■ **WHAT TO DO**
Nothing in the records may be left out or altered; reproduce them all exactly.

Start of Block

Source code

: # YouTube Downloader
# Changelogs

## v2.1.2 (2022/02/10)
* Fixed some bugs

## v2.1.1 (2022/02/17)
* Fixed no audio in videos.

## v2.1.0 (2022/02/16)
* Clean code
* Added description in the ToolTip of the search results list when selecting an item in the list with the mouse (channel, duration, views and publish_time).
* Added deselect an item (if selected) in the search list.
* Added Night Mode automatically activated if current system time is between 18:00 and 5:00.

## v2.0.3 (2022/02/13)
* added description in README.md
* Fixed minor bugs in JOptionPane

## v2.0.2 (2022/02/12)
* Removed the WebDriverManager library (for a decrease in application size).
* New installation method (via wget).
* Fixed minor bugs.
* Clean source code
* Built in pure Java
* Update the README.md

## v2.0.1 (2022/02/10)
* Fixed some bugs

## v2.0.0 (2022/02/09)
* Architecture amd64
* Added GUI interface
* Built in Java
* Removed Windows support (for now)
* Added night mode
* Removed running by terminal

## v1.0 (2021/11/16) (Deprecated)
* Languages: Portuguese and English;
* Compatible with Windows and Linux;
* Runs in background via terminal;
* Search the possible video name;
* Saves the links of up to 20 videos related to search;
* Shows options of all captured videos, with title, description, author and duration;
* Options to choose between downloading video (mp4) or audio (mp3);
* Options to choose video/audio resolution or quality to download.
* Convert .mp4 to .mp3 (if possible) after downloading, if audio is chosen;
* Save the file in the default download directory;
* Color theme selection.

End of Block

■ **ANSWER BELOW**
Source code

: # YouTube Downloader
# Changelogs

## v2.1.2 (2022/02/10)
* Fixed some bugs

## v2.1.1 (2022/02/17)
* Fixed no audio in videos.

## v2.1.0 (2022/02/16)
* Clean code
* Added description in the ToolTip of the search results list when selecting an item in the list with the mouse (channel, duration, views and publish_time).
* Added deselect an item (if selected) in the search list.
* Added Night Mode automatically activated if current system time is between 18:00 and 5:00.

## v2.0.3 (2022/02/13)
* added description in README.md
* Fixed minor bugs in JOptionPane

## v2.0.2 (2022/02/12)
* Removed the WebDriverManager library (for a decrease in application size).
* New installation method (via wget).
* Fixed minor bugs.
* Clean source code
* Built in pure Java
* Update the README.md

## v2.0.1 (2022/02/10)
* Fixed some bugs

## v2.0.0 (2022/02/09)
* Architecture amd64
* Added GUI interface
* Built in Java
* Removed Windows support (for now)
* Added night mode
* Removed running by terminal

## v1.0 (2021/11/16) (Deprecated)
* Languages: Portuguese and English;
* Compatible with Windows and Linux;
* Runs in background via terminal;
* Search the possible video name;
* Saves the links of up to 20 videos related to search;
* Shows options of all captured videos, with title, description, author and duration;
* Options to choose between downloading video (mp4) or audio (mp3);
* Options to choose video/audio resolution or quality to download.
* Convert .mp4 to .mp3 (if possible) after downloading, if audio is chosen;
* Save the file in the default download directory;
* Color theme selection.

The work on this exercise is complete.